Copy each line from the records below in which the word "will" is found.
---- SOURCE RECORDS
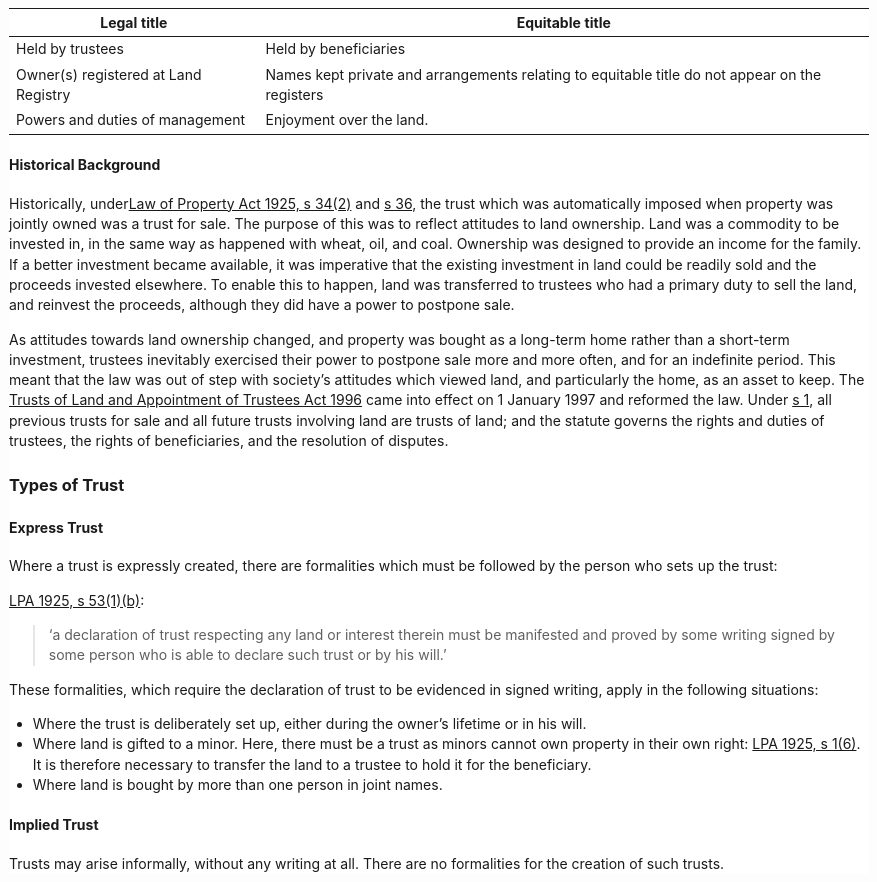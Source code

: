 | Legal title                          | Equitable title                                                                                |
| ------------------------------------ | ---------------------------------------------------------------------------------------------- |
| Held by trustees                     | Held by beneficiaries                                                                          |
| Owner(s) registered at Land Registry | Names kept private and arrangements relating to equitable title do not appear on the registers |
| Powers and duties of management      | Enjoyment over the land.                                                                                               |

#### Historical Background

Historically, under[Law of Property Act 1925, s 34(2)](https://www.legislation.gov.uk/ukpga/Geo5/15-16/20/section/34) and [s 36](https://www.legislation.gov.uk/ukpga/Geo5/15-16/20/section/36), the trust which was automatically imposed when property was jointly owned was a trust for sale. The purpose of this was to reflect attitudes to land ownership. Land was a commodity to be invested in, in the same way as happened with wheat, oil, and coal. Ownership was designed to provide an income for the family. If a better investment became available, it was imperative that the existing investment in land could be readily sold and the proceeds invested elsewhere. To enable this to happen, land was transferred to trustees who had a primary duty to sell the land, and reinvest the proceeds, although they did have a power to postpone sale.

As attitudes towards land ownership changed, and property was bought as a long-term home rather than a short-term investment, trustees inevitably exercised their power to postpone sale more and more often, and for an indefinite period. This meant that the law was out of step with society’s attitudes which viewed land, and particularly the home, as an asset to keep. The [Trusts of Land and Appointment of Trustees Act 1996](https://www.legislation.gov.uk/ukpga/1996/47/contents) came into effect on 1 January 1997 and reformed the law. Under [s 1](https://www.legislation.gov.uk/ukpga/1996/47/section/1), all previous trusts for sale and all future trusts involving land are trusts of land; and the statute governs the rights and duties of trustees, the rights of beneficiaries, and the resolution of disputes.

### Types of Trust

#### Express Trust

Where a trust is expressly created, there are formalities which must be followed by the person who sets up the trust:

[LPA 1925, s 53(1)(b)](https://www.legislation.gov.uk/ukpga/Geo5/15-16/20/section/53):

> ‘a declaration of trust respecting any land or interest therein must be manifested and proved by some writing signed by some person who is able to declare such trust or by his will.’

These formalities, which require the declaration of trust to be evidenced in signed writing, apply in the following situations:

- Where the trust is deliberately set up, either during the owner’s lifetime or in his will.
- Where land is gifted to a minor. Here, there must be a trust as minors cannot own property in their own right: [LPA 1925, s 1(6)](https://www.legislation.gov.uk/ukpga/Geo5/15-16/20/section/1). It is therefore necessary to transfer the land to a trustee to hold it for the beneficiary.
- Where land is bought by more than one person in joint names.

#### Implied Trust

Trusts may arise informally, without any writing at all. There are no formalities for the creation of such trusts.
--------
▶ EXERCISE RESULT:
> ‘a declaration of trust respecting any land or interest therein must be manifested and proved by some writing signed by some person who is able to declare such trust or by his will.’
- Where the trust is deliberately set up, either during the owner’s lifetime or in his will.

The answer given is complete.